▸ Directions:
Which lines of the data below hold "begin"? Copy each of them.

+++ Provided entries

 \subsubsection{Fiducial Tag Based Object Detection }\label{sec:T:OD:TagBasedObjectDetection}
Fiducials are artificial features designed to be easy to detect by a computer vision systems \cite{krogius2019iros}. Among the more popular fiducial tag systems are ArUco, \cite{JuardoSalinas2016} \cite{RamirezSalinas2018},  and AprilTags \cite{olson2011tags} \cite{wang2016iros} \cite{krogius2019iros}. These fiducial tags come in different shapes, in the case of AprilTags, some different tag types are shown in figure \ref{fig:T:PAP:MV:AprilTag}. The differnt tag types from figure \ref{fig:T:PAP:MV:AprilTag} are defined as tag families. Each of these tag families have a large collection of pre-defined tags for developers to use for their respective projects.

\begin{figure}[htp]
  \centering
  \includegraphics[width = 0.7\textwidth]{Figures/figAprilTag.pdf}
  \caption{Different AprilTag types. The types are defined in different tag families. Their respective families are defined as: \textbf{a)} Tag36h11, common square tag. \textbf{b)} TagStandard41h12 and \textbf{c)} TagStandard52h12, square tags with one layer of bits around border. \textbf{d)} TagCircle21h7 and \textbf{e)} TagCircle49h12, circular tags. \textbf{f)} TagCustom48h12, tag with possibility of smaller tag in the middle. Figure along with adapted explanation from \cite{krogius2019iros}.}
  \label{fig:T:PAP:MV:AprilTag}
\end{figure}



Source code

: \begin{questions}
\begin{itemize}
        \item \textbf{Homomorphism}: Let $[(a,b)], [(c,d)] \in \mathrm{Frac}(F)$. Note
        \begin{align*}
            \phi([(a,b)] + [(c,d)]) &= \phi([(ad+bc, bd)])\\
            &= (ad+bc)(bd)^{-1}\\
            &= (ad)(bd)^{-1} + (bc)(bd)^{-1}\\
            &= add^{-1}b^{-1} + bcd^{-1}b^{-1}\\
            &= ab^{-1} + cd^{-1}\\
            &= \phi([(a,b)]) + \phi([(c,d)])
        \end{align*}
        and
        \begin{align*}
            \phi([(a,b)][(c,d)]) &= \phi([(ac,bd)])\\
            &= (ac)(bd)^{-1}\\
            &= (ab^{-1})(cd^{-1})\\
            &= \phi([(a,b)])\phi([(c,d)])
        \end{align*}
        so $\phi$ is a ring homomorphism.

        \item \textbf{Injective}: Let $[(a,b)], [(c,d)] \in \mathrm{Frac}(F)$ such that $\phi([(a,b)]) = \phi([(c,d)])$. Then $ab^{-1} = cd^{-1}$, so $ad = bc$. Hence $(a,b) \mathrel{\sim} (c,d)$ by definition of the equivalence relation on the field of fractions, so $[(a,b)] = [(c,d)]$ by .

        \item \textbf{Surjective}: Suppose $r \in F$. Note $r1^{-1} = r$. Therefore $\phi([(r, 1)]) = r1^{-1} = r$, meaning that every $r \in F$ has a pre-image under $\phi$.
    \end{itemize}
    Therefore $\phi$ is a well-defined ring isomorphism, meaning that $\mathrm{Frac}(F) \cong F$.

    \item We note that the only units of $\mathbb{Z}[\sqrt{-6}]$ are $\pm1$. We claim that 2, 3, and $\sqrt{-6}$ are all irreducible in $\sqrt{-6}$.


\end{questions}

++++++

▸ Result for this exercise:
\begin{figure}[htp]
: \begin{questions}
\begin{itemize}
        \begin{align*}
        \begin{align*}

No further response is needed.